Source texts of formatted documents

════════════════

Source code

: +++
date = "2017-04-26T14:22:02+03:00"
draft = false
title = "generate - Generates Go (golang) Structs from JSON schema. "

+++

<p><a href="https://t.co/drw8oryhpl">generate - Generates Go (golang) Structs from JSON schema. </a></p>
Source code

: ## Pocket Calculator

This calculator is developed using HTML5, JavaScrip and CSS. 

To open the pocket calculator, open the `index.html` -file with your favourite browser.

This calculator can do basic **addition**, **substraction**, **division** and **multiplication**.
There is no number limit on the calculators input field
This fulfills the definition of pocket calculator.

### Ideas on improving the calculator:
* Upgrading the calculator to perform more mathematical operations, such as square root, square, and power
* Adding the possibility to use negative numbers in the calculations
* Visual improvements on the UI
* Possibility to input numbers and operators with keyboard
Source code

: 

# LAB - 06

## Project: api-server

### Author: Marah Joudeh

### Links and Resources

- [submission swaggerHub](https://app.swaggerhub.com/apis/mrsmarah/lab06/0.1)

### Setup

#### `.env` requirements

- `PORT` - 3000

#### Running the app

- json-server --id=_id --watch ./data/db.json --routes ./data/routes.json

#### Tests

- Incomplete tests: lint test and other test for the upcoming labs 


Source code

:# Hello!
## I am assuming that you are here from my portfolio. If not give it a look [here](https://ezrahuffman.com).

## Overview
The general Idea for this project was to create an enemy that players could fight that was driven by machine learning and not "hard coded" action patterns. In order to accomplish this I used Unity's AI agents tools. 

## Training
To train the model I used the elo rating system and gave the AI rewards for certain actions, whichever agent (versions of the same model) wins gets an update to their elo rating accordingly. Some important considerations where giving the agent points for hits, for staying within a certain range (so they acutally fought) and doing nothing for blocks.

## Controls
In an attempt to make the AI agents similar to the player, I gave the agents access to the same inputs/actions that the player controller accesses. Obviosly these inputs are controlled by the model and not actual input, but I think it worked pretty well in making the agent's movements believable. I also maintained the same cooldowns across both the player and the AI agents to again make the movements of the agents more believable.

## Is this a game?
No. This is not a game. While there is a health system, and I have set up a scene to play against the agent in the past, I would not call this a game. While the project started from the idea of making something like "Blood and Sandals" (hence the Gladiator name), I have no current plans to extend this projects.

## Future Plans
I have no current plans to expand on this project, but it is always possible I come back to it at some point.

════════════════

**EXERCISE:** Exactly as given, repeat every record above.

**OUTPUT OF THE TASK:**
Source code

: +++
date = "2017-04-26T14:22:02+03:00"
draft = false
title = "generate - Generates Go (golang) Structs from JSON schema. "

+++

<p><a href="https://t.co/drw8oryhpl">generate - Generates Go (golang) Structs from JSON schema. </a></p>
Source code

: ## Pocket Calculator

This calculator is developed using HTML5, JavaScrip and CSS. 

To open the pocket calculator, open the `index.html` -file with your favourite browser.

This calculator can do basic **addition**, **substraction**, **division** and **multiplication**.
There is no number limit on the calculators input field
This fulfills the definition of pocket calculator.

### Ideas on improving the calculator:
* Upgrading the calculator to perform more mathematical operations, such as square root, square, and power
* Adding the possibility to use negative numbers in the calculations
* Visual improvements on the UI
* Possibility to input numbers and operators with keyboard
Source code

: 

# LAB - 06

## Project: api-server

### Author: Marah Joudeh

### Links and Resources

- [submission swaggerHub](https://app.swaggerhub.com/apis/mrsmarah/lab06/0.1)

### Setup

#### `.env` requirements

- `PORT` - 3000

#### Running the app

- json-server --id=_id --watch ./data/db.json --routes ./data/routes.json

#### Tests

- Incomplete tests: lint test and other test for the upcoming labs 


Source code

:# Hello!
## I am assuming that you are here from my portfolio. If not give it a look [here](https://ezrahuffman.com).

## Overview
The general Idea for this project was to create an enemy that players could fight that was driven by machine learning and not "hard coded" action patterns. In order to accomplish this I used Unity's AI agents tools. 

## Training
To train the model I used the elo rating system and gave the AI rewards for certain actions, whichever agent (versions of the same model) wins gets an update to their elo rating accordingly. Some important considerations where giving the agent points for hits, for staying within a certain range (so they acutally fought) and doing nothing for blocks.

## Controls
In an attempt to make the AI agents similar to the player, I gave the agents access to the same inputs/actions that the player controller accesses. Obviosly these inputs are controlled by the model and not actual input, but I think it worked pretty well in making the agent's movements believable. I also maintained the same cooldowns across both the player and the AI agents to again make the movements of the agents more believable.

## Is this a game?
No. This is not a game. While there is a health system, and I have set up a scene to play against the agent in the past, I would not call this a game. While the project started from the idea of making something like "Blood and Sandals" (hence the Gladiator name), I have no current plans to extend this projects.

## Future Plans
I have no current plans to expand on this project, but it is always possible I come back to it at some point.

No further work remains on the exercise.